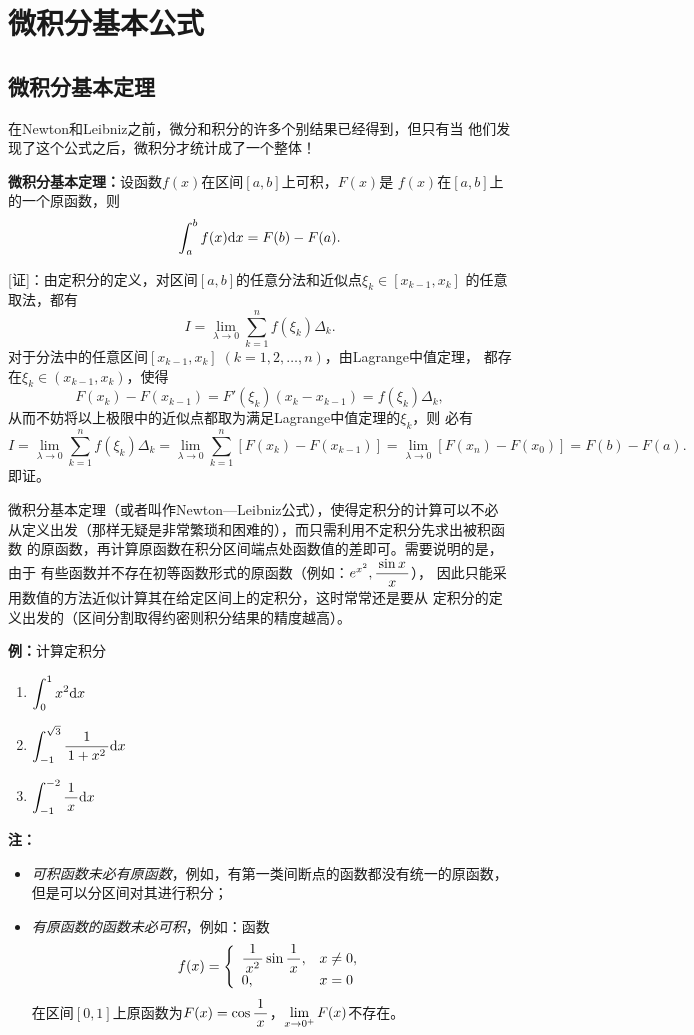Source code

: \section{微积分基本公式}

\subsection{微积分基本定理}

在Newton和Leibniz之前，微分和积分的许多个别结果已经得到，但只有当
他们发现了这个公式之后，微积分才统计成了一个整体！

\begin{thx}
	{\bf 微积分基本定理：}设函数$f(x)$在区间$[a,b]$上可积，$F(x)$是
	$f(x)$在$[a,b]$上的一个原函数，则
	$$\displaystyle\int_a^bf(x)\mathrm{d} x=F(b)-F(a).$$
\end{thx}

[证]：由定积分的定义，对区间$[a,b]$的任意分法和近似点$\xi_k\in[x_{k-1},x_k]$
的任意取法，都有
$$I=\lim\limits_{\lambda\to 0}\sum\limits_{k=1}^nf(\xi_k)\Delta_k.$$
对于分法中的任意区间$[x_{k-1},x_k]\;(k=1,2,\ldots,n)$，由Lagrange中值定理，
都存在$\xi_k\in(x_{k-1},x_k)$，使得
$$F(x_k)-F(x_{k-1})=F'(\xi_k)(x_k-x_{k-1})=f(\xi_k)\Delta_k,$$
从而不妨将以上极限中的近似点都取为满足Lagrange中值定理的$\xi_k$，则
必有
$$I=\lim\limits_{\lambda\to 0}\sum\limits_{k=1}^nf(\xi_k)\Delta_k
=\lim\limits_{\lambda\to 0}\sum\limits_{k=1}^n[F(x_k)-F(x_{k-1})]
=\lim\limits_{\lambda\to 0}[F(x_n)-F(x_0)]=F(b)-F(a).$$
即证。\fin

微积分基本定理（或者叫作Newton—Leibniz公式），使得定积分的计算可以不必
从定义出发（那样无疑是非常繁琐和困难的），而只需利用不定积分先求出被积函数
的原函数，再计算原函数在积分区间端点处函数值的差即可。需要说明的是，由于
有些函数并不存在初等函数形式的原函数（例如：$e^{x^2},\displaystyle\frac{\,{\sin x}\,}{\,{x}\,}$），
因此只能采用数值的方法近似计算其在给定区间上的定积分，这时常常还是要从
定积分的定义出发的（区间分割取得约密则积分结果的精度越高）。

{\bf 例：}计算定积分
\begin{enumerate}[(1)]
  \setlength{\itemindent}{1cm}
  \item $\displaystyle\int_{0}^{1}x^2 \mathrm{d} x$
  \item $\displaystyle\int_{-1}^{\sqrt 3}\displaystyle\frac{\,{1}\,}{\,{1+x^2}\,}\mathrm{d} x$
  \item $\displaystyle\int_{-1}^{-2}\displaystyle\frac{\,{1}\,}{\,{x}\,}\mathrm{d} x$
\end{enumerate}

{\bf 注：}
\begin{itemize}
  \setlength{\itemindent}{1cm}
  \item {\it 可积函数未必有原函数}，例如，有第一类间断点的函数都没有统一的原函数，
  但是可以分区间对其进行积分；
  \item {\it 有原函数的函数未必可积}，例如：函数
  $$f(x)=\left\{\begin{array}{ll}
  \displaystyle\frac{\,{1}\,}{\,{x^2}\,}\sin\displaystyle\frac{\,{1}\,}{\,{x}\,},& x\ne0,\\ 0,& x=0
  \end{array}\right.$$
  在区间$[0,1]$上原函数为$F(x)=\cos\displaystyle\frac{\,{1}\,}{\,{x}\,}$，$\lim\limits_{x\to{0^+}}F(x)$不存在。
\end{itemize}

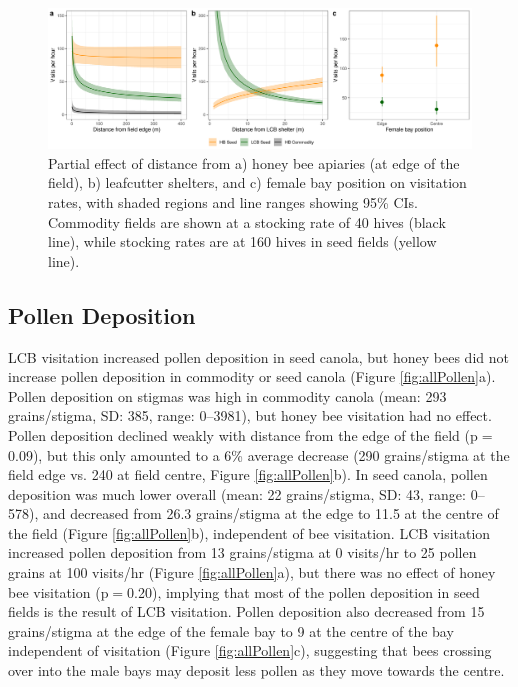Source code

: \documentclass[12pt]{article} %
\begin{document}
\begin{figure}
    \centering
    \includegraphics[width=\textwidth,keepaspectratio=true]{../Figures/allVisits.png}
    \caption{Partial effect of distance from a) honey bee apiaries (at edge of the field), b) leafcutter shelters, and c) female bay position on visitation rates, with shaded regions and line ranges showing 95\% CIs. Commodity fields are shown at a stocking rate of 40 hives (black line), while stocking rates are at 160 hives in seed fields (yellow line).}
    \label{fig:allVisits}
\end{figure}

\subsection*{Pollen Deposition}

LCB visitation increased pollen deposition in seed canola, but honey bees did not increase pollen deposition in commodity or seed canola (Figure \ref{fig:allPollen}a).
Pollen deposition on stigmas was high in commodity canola (mean: 293 grains/stigma, SD: 385, range: 0--3981), but honey bee visitation had no effect.
Pollen deposition declined weakly with distance from the edge of the field (p$=$0.09), but this only amounted to a 6\% average decrease (290 grains/stigma at the field edge vs. 240 at field centre, Figure \ref{fig:allPollen}b).
In seed canola, pollen deposition was much lower overall (mean: 22 grains/stigma, SD: 43, range: 0--578), and decreased from 26.3 grains/stigma at the edge to 11.5 at the centre of the field (Figure \ref{fig:allPollen}b), independent of bee visitation.
LCB visitation increased pollen deposition from 13 grains/stigma at 0 visits/hr to 25 pollen grains at 100 visits/hr (Figure \ref{fig:allPollen}a), but there was no effect of honey bee visitation (p$=$0.20), implying that most of the pollen deposition in seed fields is the result of LCB visitation.
Pollen deposition also decreased from 15 grains/stigma at the edge of the female bay to 9 at the centre of the bay independent of visitation (Figure \ref{fig:allPollen}c), suggesting that bees crossing over into the male bays may deposit less pollen as they move towards the centre.%
\end{document}
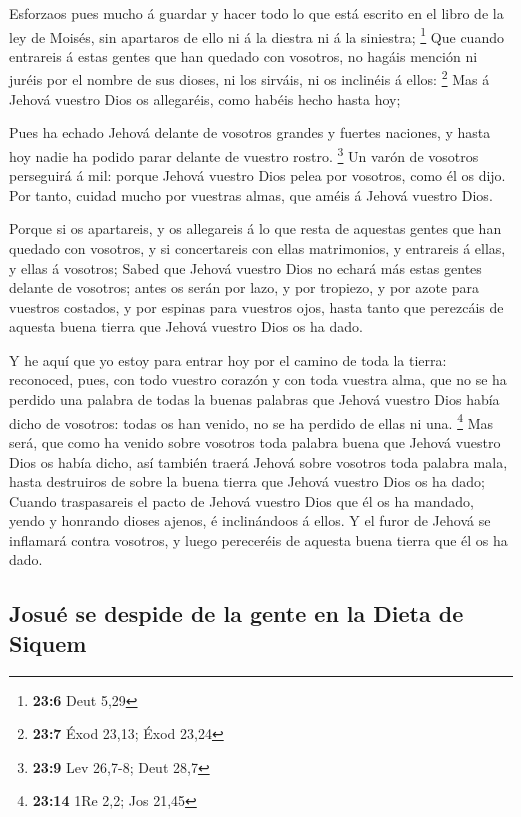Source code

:  Esforzaos pues mucho á guardar y hacer todo lo que está
escrito en el libro de la ley de Moisés, sin apartaros de ello ni á la
diestra ni á la siniestra; \footnote{\textbf{23:6} Deut 5,29}
 Que cuando entrareis á estas gentes que han quedado con
vosotros, no hagáis mención ni juréis por el nombre de sus dioses, ni
los sirváis, ni os inclinéis á ellos: \footnote{\textbf{23:7} Éxod
  23,13; Éxod 23,24}  Mas á Jehová vuestro Dios os
allegaréis, como habéis hecho hasta hoy;

 Pues ha echado Jehová delante de vosotros grandes y fuertes
naciones, y hasta hoy nadie ha podido parar delante de vuestro rostro.
\footnote{\textbf{23:9} Lev 26,7-8; Deut 28,7}  Un varón de
vosotros perseguirá á mil: porque Jehová vuestro Dios pelea por
vosotros, como él os dijo.  Por tanto, cuidad mucho por
vuestras almas, que améis á Jehová vuestro Dios.

 Porque si os apartareis, y os allegareis á lo que resta de
aquestas gentes que han quedado con vosotros, y si concertareis con
ellas matrimonios, y entrareis á ellas, y ellas á vosotros;
 Sabed que Jehová vuestro Dios no echará más estas gentes
delante de vosotros; antes os serán por lazo, y por tropiezo, y por
azote para vuestros costados, y por espinas para vuestros ojos, hasta
tanto que perezcáis de aquesta buena tierra que Jehová vuestro Dios os
ha dado.

 Y he aquí que yo estoy para entrar hoy por el camino de
toda la tierra: reconoced, pues, con todo vuestro corazón y con toda
vuestra alma, que no se ha perdido una palabra de todas la buenas
palabras que Jehová vuestro Dios había dicho de vosotros: todas os han
venido, no se ha perdido de ellas ni una. \footnote{\textbf{23:14} 1Re
  2,2; Jos 21,45}  Mas será, que como ha venido sobre
vosotros toda palabra buena que Jehová vuestro Dios os había dicho, así
también traerá Jehová sobre vosotros toda palabra mala, hasta destruiros
de sobre la buena tierra que Jehová vuestro Dios os ha dado;
 Cuando traspasareis el pacto de Jehová vuestro Dios que él
os ha mandado, yendo y honrando dioses ajenos, é inclinándoos á ellos. Y
el furor de Jehová se inflamará contra vosotros, y luego pereceréis de
aquesta buena tierra que él os ha dado.

\hypertarget{josuuxe9-se-despide-de-la-gente-en-la-dieta-de-siquem}{%
\subsection{Josué se despide de la gente en la Dieta de
Siquem}\label{josuuxe9-se-despide-de-la-gente-en-la-dieta-de-siquem}}

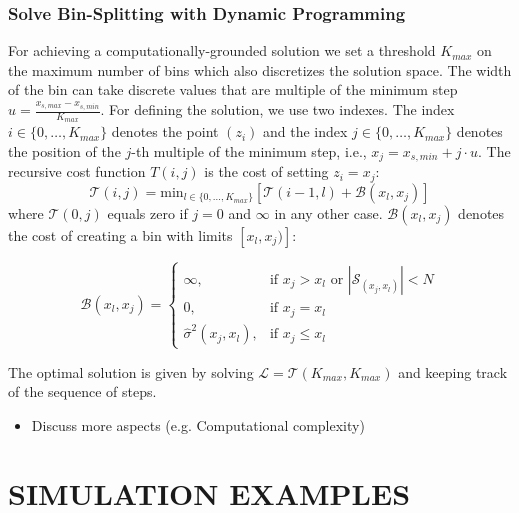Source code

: \documentclass[twoside]{article}
\begin{document}
\subsubsection{Solve Bin-Splitting with Dynamic Programming}
\label{sec:dynamic-programing}

For achieving a computationally-grounded solution we set a threshold
\(K_{max}\) on the maximum number of bins which also discretizes the
solution space. The width of the bin can take discrete values that are
multiple of the minimum step
\(u = \frac{x_{s, max} - x_{s, min}}{K_{max}}\). For defining the
solution, we use two indexes. The index
\(i \in \{0, \ldots, K_{max}\}\) denotes the point \((z_i)\) and the
index \(j \in \{0, \ldots, K_{max}\} \) denotes the position of the
\(j\)-th multiple of the minimum step, i.e., 
\(x_j = x_{s,min} + j \cdot u\). The recursive cost function
\(T(i,j)\) is the cost of setting \(z_i=x_j\):
\begin{equation}
  \label{eq:recursive_cost}
  \mathcal{T}(i,j) = \mathrm{min}_{l \in \{0, \ldots, K_{max}\}} \left [ \mathcal{T}(i-1, l) + \mathcal{B}(x_l, x_j) \right ]
\end{equation}
%
where \(\mathcal{T}(0,j)\) equals zero if \(j=0\) and \(\infty\) in
any other case. \(\mathcal{B}(x_l, x_j)\) denotes the cost of creating a bin
with limits \([x_l, x_j)]\):

\begin{equation}
  \label{eq:cost_step}
  \mathcal{B}(x_l, x_j) = \begin{cases}
                            \infty, & \text{if $x_j > x_l$ or \(|\mathcal{S}_{(x_j, x_l)}| < N\)}\\
                            0, & \text{if $x_j = x_l$}\\
                            \hat{\sigma}^2(x_j, x_l), &\text{if $x_j \leq x_l$}
  \end{cases}
\end{equation}

The optimal solution is given by solving
\(\mathcal{L} = \mathcal{T}(K_{max}, K_{max})\) and keeping track of the sequence of
steps. 

\noindent

\begin{itemize}
\item Discuss more aspects (e.g. Computational complexity)
\end{itemize}

\section{SIMULATION EXAMPLES}
\label{sec:simulation-examples}
\end{document}
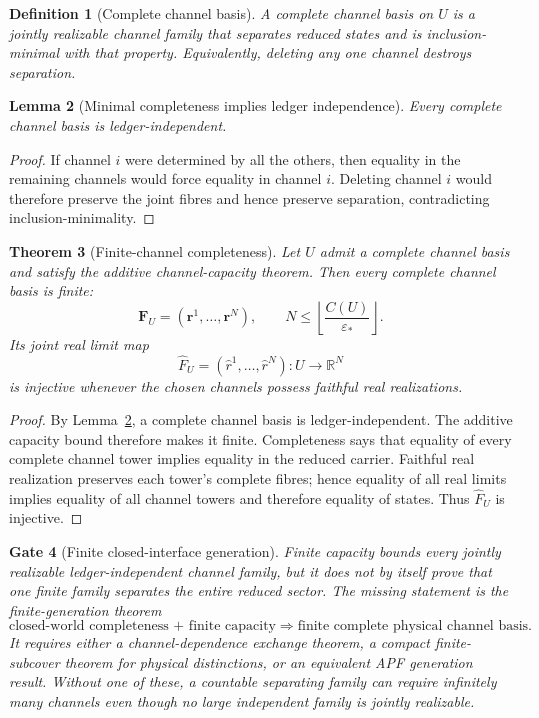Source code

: \documentclass[11pt]{article}
\newtheorem{theorem}{Theorem}[section]
\newtheorem{lemma}[theorem]{Lemma}
\newtheorem{definition}[theorem]{Definition}
\newtheorem{gate}[theorem]{Gate}
\theoremstyle{remark}
\begin{document}
\begin{definition}[Complete channel basis]
\label{def:complete-channel-basis}
A \emph{complete channel basis} on $U$ is a jointly realizable channel family
that separates reduced states and is inclusion-minimal with that property.
Equivalently, deleting any one channel destroys separation.
\end{definition}

\begin{lemma}[Minimal completeness implies ledger independence]
\label{lem:minimal-complete-independent}
Every complete channel basis is ledger-independent.
\end{lemma}

\begin{proof}
If channel $i$ were determined by all the others, then equality in the
remaining channels would force equality in channel $i$.  Deleting channel $i$
would therefore preserve the joint fibres and hence preserve separation,
contradicting inclusion-minimality.
\end{proof}

\begin{theorem}[Finite-channel completeness]
\label{thm:finite-channel-completeness}
Let $U$ admit a complete channel basis and satisfy the additive
channel-capacity theorem.  Then every complete channel basis is finite:
\[
        \mathbf F_U=(\mathbf r^1,\ldots,\mathbf r^N),
        \qquad
        N\le\left\lfloor\frac{C(U)}{\varepsilon_*}\right\rfloor.
\]
Its joint real limit map
\[
        \widehat F_U=(\widehat r^1,\ldots,\widehat r^N):U\to\mathbb R^N
\]
is injective whenever the chosen channels possess faithful real realizations.
\end{theorem}

\begin{proof}
By Lemma~\ref{lem:minimal-complete-independent}, a complete channel basis is
ledger-independent.  The additive capacity bound therefore makes it finite.
Completeness says that equality of every complete channel tower implies equality
in the reduced carrier.  Faithful real realization preserves each tower's complete fibres; hence equality of all real limits implies equality of all channel towers and therefore equality of states.  Thus $\widehat F_U$ is injective.
\end{proof}

\begin{gate}[Finite closed-interface generation]
\label{gate:finite-closed-interface-generation}
Finite capacity bounds every jointly realizable ledger-independent channel
family, but it does not by itself prove that one finite family separates the
entire reduced sector. The missing statement is the finite-generation theorem
\[
\boxed{\text{closed-world completeness + finite capacity}
\Longrightarrow\text{finite complete physical channel basis}.}
\]
It requires either a channel-dependence exchange theorem, a compact finite-subcover
theorem for physical distinctions, or an equivalent APF generation result.
Without one of these, a countable separating family can require infinitely many
channels even though no large independent family is jointly realizable.
\end{gate}
\end{document}
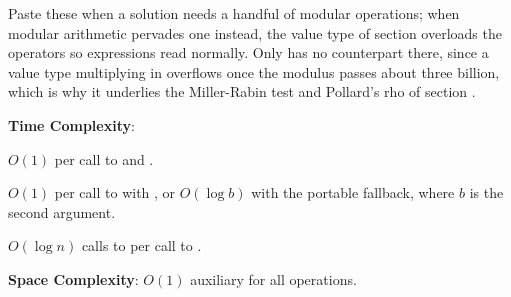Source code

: Paste these when a solution needs a handful of modular operations; when modular arithmetic pervades one instead, the  value type of section  overloads the operators so expressions read normally. Only  has no counterpart there, since a value type multiplying in  overflows once the modulus passes about three billion, which is why it underlies the Miller-Rabin test and Pollard's rho of section .

\textbf{Time Complexity}:
\begin{compactitem}
  \item $O(1)$ per call to  and .
  \item $O(1)$ per call to  with , or $O(\log b)$ with the portable fallback, where $b$ is the second argument.
  \item $O(\log n)$ calls to  per call to .
\end{compactitem}

\textbf{Space Complexity}: $O(1)$ auxiliary for all operations.

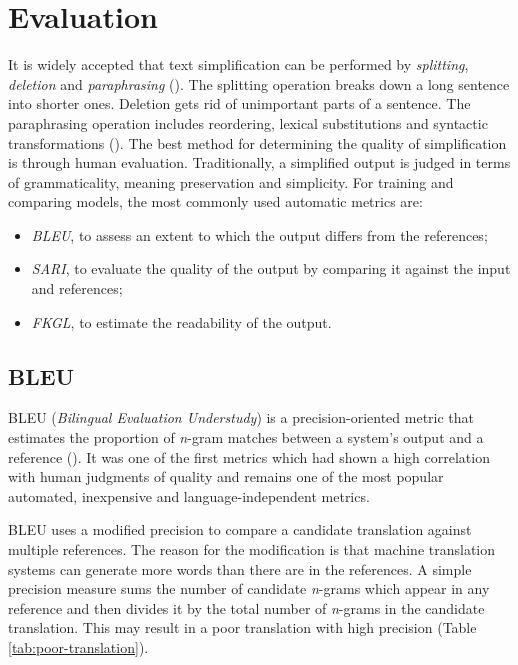 
\chapter{Evaluation}
\label{chap:evaluation}

It is widely accepted that text simplification can be performed by \emph{splitting}, \emph{deletion} and \emph{paraphrasing} (\cite{feng}). The splitting operation breaks down a long
sentence into shorter ones. Deletion gets rid of unimportant parts of a sentence. The paraphrasing operation includes reordering, lexical substitutions and syntactic transformations (\cite{xu-etal-2016-optimizing}). The best method for determining the quality of simplification is through human evaluation. Traditionally, a simplified output is judged in terms of grammaticality, meaning preservation and simplicity. For training and comparing models, the most commonly used automatic metrics are:

\begin{itemize}
    \item \emph{BLEU}, to assess an extent to which the output differs from the references;
    \item \emph{SARI}, to evaluate the quality of the output by comparing it against the input and references;
    \item \emph{FKGL}, to estimate the readability of the output.
\end{itemize}

\section{BLEU}
\label{sec:bleu}

BLEU (\emph{Bilingual Evaluation Understudy}) is a precision-oriented metric that estimates the proportion of \textit{n}-gram matches between a system’s output and a reference (\cite{papineni-etal-2002-bleu}). It was one of the first metrics which had shown a high correlation with human judgments of quality and remains one of the most popular automated, inexpensive and language-independent metrics.

BLEU uses a modified precision to compare a candidate translation against multiple references. The reason for the modification is that machine translation systems can generate more words than there are in the references. A simple precision measure sums the number of candidate \textit{n}-grams which appear in any reference and then divides it by the total number of \textit{n}-grams in the candidate translation. This may result in a poor translation with high precision (Table \ref{tab:poor-translation}).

# Work order
If a line above holds the string "tierra", return it as it stands.

# Output for this exercise
tanto que perezcáis de aquesta buena tierra que Jehová vuestro Dios os
toda la tierra: reconoced, pues, con todo vuestro corazón y con toda
de sobre la buena tierra que Jehová vuestro Dios os ha dado;
aquesta buena tierra que él os ha dado.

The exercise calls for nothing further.